Staffing Freedom

Pennsylvania’s senior senator and former mayor of Philadelphia, JOSEPH S. CLARK donated his Bok Award funds, received in 1956, to the American Academy of Political and Social Science for a study of national personnel needs.

An Appeal by Senator Joseph S. Clark

What kind of country do we Americans want? What kind of universe do we wish to live in?

Survival in freedom with a reasonable chance for happiness would be the answer for most of us. I think of a creative country in which there is respect for the brotherhood of man.

It is only when we start discussing policies, programs, and procedures that we get into trouble. My concern is with people, not methods. How can we find, train, and hold in the right jobs people needed to create what Walter Lippmann calls the “ good society”?

Today we have no national personnel policy or plan. We do not try to steer our best young people into the careers where their brains are needed. We leave the choice to chance and the market place. We hope that a sense of dedication will prove more compelling than the dollar reward.

Not only are we short of teachers; too many of those we have are not really good enough. We have plenty of politicians, but many of them are hardly worth the powder to blow them away.

Does it really make sense to siphon our ability into color television, the manufacture and sale of soft drinks, cigarettes, whisky, and cosmetics, and the advertising of these commodities? Hasn’t the time come to start thinking about how to put American capabilities into jobs where they can best advance American national interests?

In 1942, Military Occupation Specialty (MOS) determined where one served “the cause of freedom.” The planners in the Pentagon decided the necessary qualifications of each G.I. and each officer required to man our armed services. That was a hot war, and this one is cold. Compulsion would not work today; but persuasion might.
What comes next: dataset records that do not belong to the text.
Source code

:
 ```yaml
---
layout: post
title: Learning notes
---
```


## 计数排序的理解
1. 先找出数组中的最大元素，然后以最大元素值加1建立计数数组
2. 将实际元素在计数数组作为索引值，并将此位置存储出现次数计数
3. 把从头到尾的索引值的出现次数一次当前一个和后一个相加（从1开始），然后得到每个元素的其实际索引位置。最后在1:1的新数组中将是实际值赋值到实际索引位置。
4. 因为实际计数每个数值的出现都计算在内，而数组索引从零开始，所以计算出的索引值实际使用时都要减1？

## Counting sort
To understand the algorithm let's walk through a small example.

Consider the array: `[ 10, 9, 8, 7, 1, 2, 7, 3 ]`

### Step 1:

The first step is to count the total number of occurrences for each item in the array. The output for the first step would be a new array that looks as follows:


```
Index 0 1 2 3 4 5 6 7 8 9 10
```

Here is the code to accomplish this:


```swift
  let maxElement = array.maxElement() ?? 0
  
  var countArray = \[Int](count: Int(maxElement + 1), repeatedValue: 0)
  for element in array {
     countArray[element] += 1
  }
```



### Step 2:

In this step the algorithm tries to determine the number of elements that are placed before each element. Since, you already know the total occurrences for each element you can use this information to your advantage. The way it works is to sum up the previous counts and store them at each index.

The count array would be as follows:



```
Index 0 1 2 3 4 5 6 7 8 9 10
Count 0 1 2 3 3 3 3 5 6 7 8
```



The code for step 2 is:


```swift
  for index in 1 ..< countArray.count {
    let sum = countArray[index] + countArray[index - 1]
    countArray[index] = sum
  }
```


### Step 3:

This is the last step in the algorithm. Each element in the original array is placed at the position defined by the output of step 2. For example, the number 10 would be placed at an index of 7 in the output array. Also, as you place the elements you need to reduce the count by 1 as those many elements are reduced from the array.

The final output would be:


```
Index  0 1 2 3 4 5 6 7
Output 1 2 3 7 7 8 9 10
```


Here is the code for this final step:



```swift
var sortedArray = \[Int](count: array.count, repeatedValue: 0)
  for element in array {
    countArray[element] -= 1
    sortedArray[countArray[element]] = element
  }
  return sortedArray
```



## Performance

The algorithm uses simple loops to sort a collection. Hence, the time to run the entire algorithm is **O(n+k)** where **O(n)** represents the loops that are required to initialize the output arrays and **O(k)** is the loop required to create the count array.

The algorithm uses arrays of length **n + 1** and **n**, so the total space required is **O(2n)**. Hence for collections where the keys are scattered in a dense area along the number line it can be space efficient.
They plan well in Russia. There someone decides where little Ivan is going to work. If, at the age of eleven, he seems unresponsive, he goes back to the collective farm. If he shows promise, his education is continued at state expense through technical school and the university. Education and incentives for different occupations are adjusted to meet the personnel needs required by the current Five or Seven Year Plan.

In Continental Europe and Great Britain, educational and occupational planning is far ahead of our chaotic American hit or miss.

Would we lose our sacred freedoms if we tried by persuasion to get what others achieve by compulsion? I think not. Is it so difficult to inventory our personnel requirements? Ewan Clague, the United States Commissioner of Labor Statistics, tells us that the job is already well begun. He has published a handbook estimating the prospects in six hundred different occupations.

Surely wise men and women can set tentative priorities among these occupations. A White House conference on national personnel requirements would do more than start people thinking; it could determine empirically how many welltrained people we are likely to need in the next thirty years to achieve our national goals.

The next question is, How can we use both the carrot and the stick to get these young people trained and on their way to where they are needed? How can we get more and better teachers, scientists, priests, politicians, rabbis, ministers, musicians, poets, and social workers? To get them we will have to settle for fewer brewers, night-club proprietors, and lobbyists.

Perhaps our national sense of values needs a little adjusting. Perhaps the wrong people are making too much money and the right people not enough. How about the Status Seekers? Can we make it as chic to be a graduate nurse working in a hospital as an interior decorator specializing in drapes?

This realization of shortage should generate a lot of talk, which sometimes in America is a prelude to action. Those old rallying points — the home, the church, and the school — might conceivably resound with fresh words and determination about a boy’s future. Such talk could spread to newspaper editors, commentators, comic strip artists, and cartoonists. After a time the talk might result in a national purpose to staff freedom with our best and ablest brains instead of leaving matters to chance. The tools are at hand to do the job once the decision is made. All we need is the will to act. And the “good society” which could result might both confound Communism and lift Western civilization to new heights.